Your instructions
Using the data below, return word for word every line from the one holding "#### Transaction Microservice" down to the one holding "## Other Annotations". Leave pictures out.
[[ Given information, beginning ]]
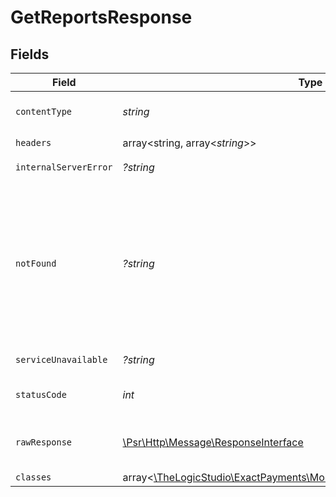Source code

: # GetReportsResponse


## Fields

| Field                                                                                                                                                                                  | Type                                                                                                                                                                                   | Required                                                                                                                                                                               | Description                                                                                                                                                                            |
| -------------------------------------------------------------------------------------------------------------------------------------------------------------------------------------- | -------------------------------------------------------------------------------------------------------------------------------------------------------------------------------------- | -------------------------------------------------------------------------------------------------------------------------------------------------------------------------------------- | -------------------------------------------------------------------------------------------------------------------------------------------------------------------------------------- |
| `contentType`                                                                                                                                                                          | *string*                                                                                                                                                                               | :heavy_check_mark:                                                                                                                                                                     | HTTP response content type for this operation                                                                                                                                          |
| `headers`                                                                                                                                                                              | array<string, array<*string*>>                                                                                                                                                         | :heavy_check_mark:                                                                                                                                                                     | N/A                                                                                                                                                                                    |
| `internalServerError`                                                                                                                                                                  | *?string*                                                                                                                                                                              | :heavy_minus_sign:                                                                                                                                                                     | **Internal Server Error**<br/>                                                                                                                                                         |
| `notFound`                                                                                                                                                                             | *?string*                                                                                                                                                                              | :heavy_minus_sign:                                                                                                                                                                     | **Unauthorized**\<br/>\<br/>When you'll get `401 Unauthorized` response:<br/>- The User or Application Token is invalid.<br/>- The User or Application Token doesn't have permission to list Reports.<br/> |
| `serviceUnavailable`                                                                                                                                                                   | *?string*                                                                                                                                                                              | :heavy_minus_sign:                                                                                                                                                                     | **Service Unavailable**<br/>                                                                                                                                                           |
| `statusCode`                                                                                                                                                                           | *int*                                                                                                                                                                                  | :heavy_check_mark:                                                                                                                                                                     | HTTP response status code for this operation                                                                                                                                           |
| `rawResponse`                                                                                                                                                                          | [\Psr\Http\Message\ResponseInterface](https://www.php-fig.org/psr/psr-7/#33-psrhttpmessageresponseinterface)                                                                           | :heavy_check_mark:                                                                                                                                                                     | Raw HTTP response; suitable for custom response parsing                                                                                                                                |
| `classes`                                                                                                                                                                              | array<[\TheLogicStudio\ExactPayments\Models\Shared\ReportQueryResponse](../../Models/Shared/ReportQueryResponse.md)>                                                                   | :heavy_minus_sign:                                                                                                                                                                     | **OK**                                                                                                                                                                                 |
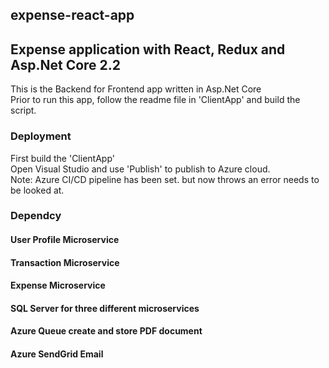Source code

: ## expense-react-app
## Expense application with React, Redux and Asp.Net Core 2.2

This is the Backend for Frontend app written in Asp.Net Core<br />
Prior to run this app, follow the readme file in 'ClientApp' and build the script.<br />

### Deployment
First build the 'ClientApp'<br />
Open Visual Studio and use 'Publish' to publish to Azure cloud.<br />
Note: Azure CI/CD pipeline has been set. but now throws an error needs to be looked at.

### Dependcy
#### User Profile Microservice
#### Transaction Microservice
#### Expense Microservice
#### SQL Server for three different microservices
#### Azure Queue create and store PDF document
#### Azure SendGrid Email

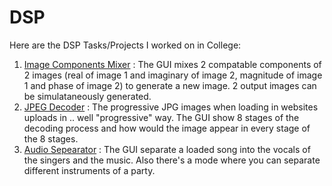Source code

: # DSP
Here are the DSP Tasks/Projects I worked on in College:
1. [Image Components Mixer](https://github.com/AhmedKhaled8/ImageComponentsMixer) : The GUI mixes 2 compatable components of 2 images (real of image 1 and imaginary of image 2, magnitude of image 1 and phase of image 2) to generate a new image. 2 output images can be simulataneously generated.
2. [JPEG Decoder](https://github.com/AhmedKhaled8/JPEG-Decoder) : The progressive JPG images when loading in websites uploads in .. well "progressive" way. The GUI show 8 stages of the decoding process and how would the image appear in every stage of the 8 stages.
3. [Audio Sepearator](https://github.com/AhmedKhaled8/Audio-Separator) : The GUI separate a loaded song into the vocals of the singers and the music. Also there's a mode where you can separate different instruments of a party.
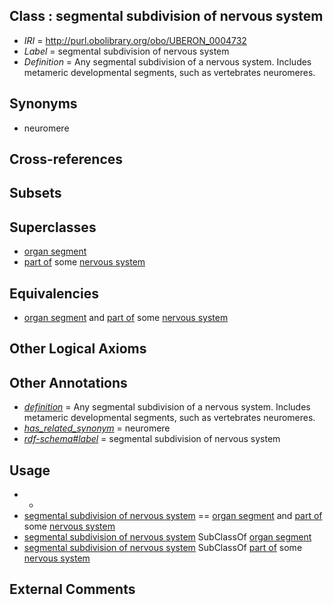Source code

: 
## Class : segmental subdivision of nervous system

 * *IRI* = http://purl.obolibrary.org/obo/UBERON_0004732
 * *Label* = segmental subdivision of nervous system
 * *Definition* = Any segmental subdivision of a nervous system. Includes metameric developmental segments, such as vertebrates neuromeres.

## Synonyms

 * neuromere

## Cross-references


## Subsets


## Superclasses

 * [organ segment](../../UBERON/63/UBERON_0000063.md)
 * [part of](../../BFO/50/BFO_0000050.md) some [nervous system](../../UBERON/16/UBERON_0001016.md)

## Equivalencies

 * [organ segment](../../UBERON/63/UBERON_0000063.md) and [part of](../../BFO/50/BFO_0000050.md) some [nervous system](../../UBERON/16/UBERON_0001016.md)

## Other Logical Axioms


## Other Annotations

 * *[definition](../../IAO/15/IAO_0000115.md)* = Any segmental subdivision of a nervous system. Includes metameric developmental segments, such as vertebrates neuromeres.
 * *[has_related_synonym](../../ym/oboInOwl#hasRelatedSynonym.md)* = neuromere
 * *[rdf-schema#label](../../el/rdf-schema#label.md)* = segmental subdivision of nervous system

## Usage

 * -
 * [segmental subdivision of nervous system](../../UBERON/32/UBERON_0004732.md) == [organ segment](../../UBERON/63/UBERON_0000063.md) and [part of](../../BFO/50/BFO_0000050.md) some [nervous system](../../UBERON/16/UBERON_0001016.md)
 * [segmental subdivision of nervous system](../../UBERON/32/UBERON_0004732.md) SubClassOf [organ segment](../../UBERON/63/UBERON_0000063.md)
 * [segmental subdivision of nervous system](../../UBERON/32/UBERON_0004732.md) SubClassOf [part of](../../BFO/50/BFO_0000050.md) some [nervous system](../../UBERON/16/UBERON_0001016.md)

## External Comments

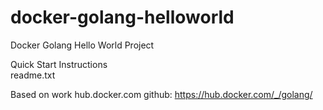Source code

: # docker-golang-helloworld

Docker Golang Hello World Project

Quick Start Instructions  
readme.txt

Based on work hub.docker.com 
github: https://hub.docker.com/_/golang/
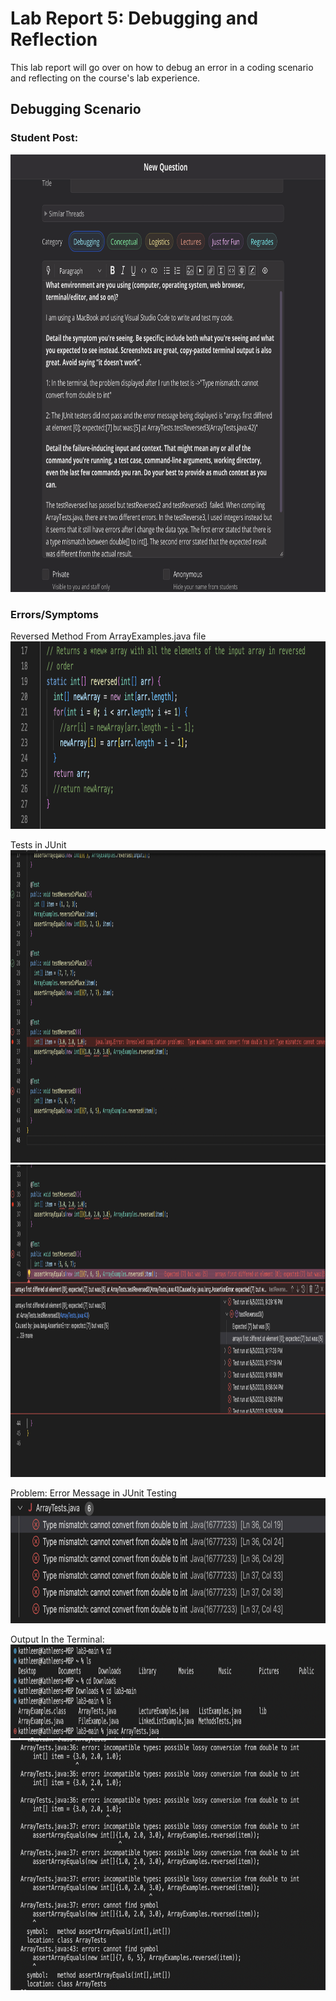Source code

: # Lab Report 5: Debugging and Reflection 
This lab report will go over on how to debug an error in a coding scenario and reflecting on the course's lab experience. 

## Debugging Scenario
### Student Post: 
<img src="thread.png" width="750" height="700"/>

### Errors/Symptoms 
Reversed Method From ArrayExamples.java file <br />
<img src="method.png" width="700" height="300"/>

Tests in JUnit <br />
<img src="reverse2.png" width="800" height="500"/>
<img src="reverse3.png" width="800" height="500"/>

Problem: Error Message in JUnit Testing <br />
<img src="JUnit_Error.png" width="800" height="200"/>

Output In the Terminal: <br />
<img src="command.png" width="800" height="150"/>
<img src="compile.png" width="800" height="400"/>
[[ Given information, end ]]
Expected answer
#### Transaction Microservice
#### Expense Microservice
#### SQL Server for three different microservices
#### Azure Queue create and store PDF document
#### Azure SendGrid Email

Source code

: # DSP
Here are the DSP Tasks/Projects I worked on in College:
1. [Image Components Mixer](https://github.com/AhmedKhaled8/ImageComponentsMixer) : The GUI mixes 2 compatable components of 2 images (real of image 1 and imaginary of image 2, magnitude of image 1 and phase of image 2) to generate a new image. 2 output images can be simulataneously generated.
2. [JPEG Decoder](https://github.com/AhmedKhaled8/JPEG-Decoder) : The progressive JPG images when loading in websites uploads in .. well "progressive" way. The GUI show 8 stages of the decoding process and how would the image appear in every stage of the 8 stages.
3. [Audio Sepearator](https://github.com/AhmedKhaled8/Audio-Separator) : The GUI separate a loaded song into the vocals of the singers and the music. Also there's a mode where you can separate different instruments of a party.
Source code

: 
## Class : segmental subdivision of nervous system

 * *IRI* = http://purl.obolibrary.org/obo/UBERON_0004732
 * *Label* = segmental subdivision of nervous system
 * *Definition* = Any segmental subdivision of a nervous system. Includes metameric developmental segments, such as vertebrates neuromeres.

## Synonyms

 * neuromere

## Cross-references


## Subsets


## Superclasses

 * [organ segment](../../UBERON/63/UBERON_0000063.md)
 * [part of](../../BFO/50/BFO_0000050.md) some [nervous system](../../UBERON/16/UBERON_0001016.md)

## Equivalencies

 * [organ segment](../../UBERON/63/UBERON_0000063.md) and [part of](../../BFO/50/BFO_0000050.md) some [nervous system](../../UBERON/16/UBERON_0001016.md)

## Other Logical Axioms


## Other Annotations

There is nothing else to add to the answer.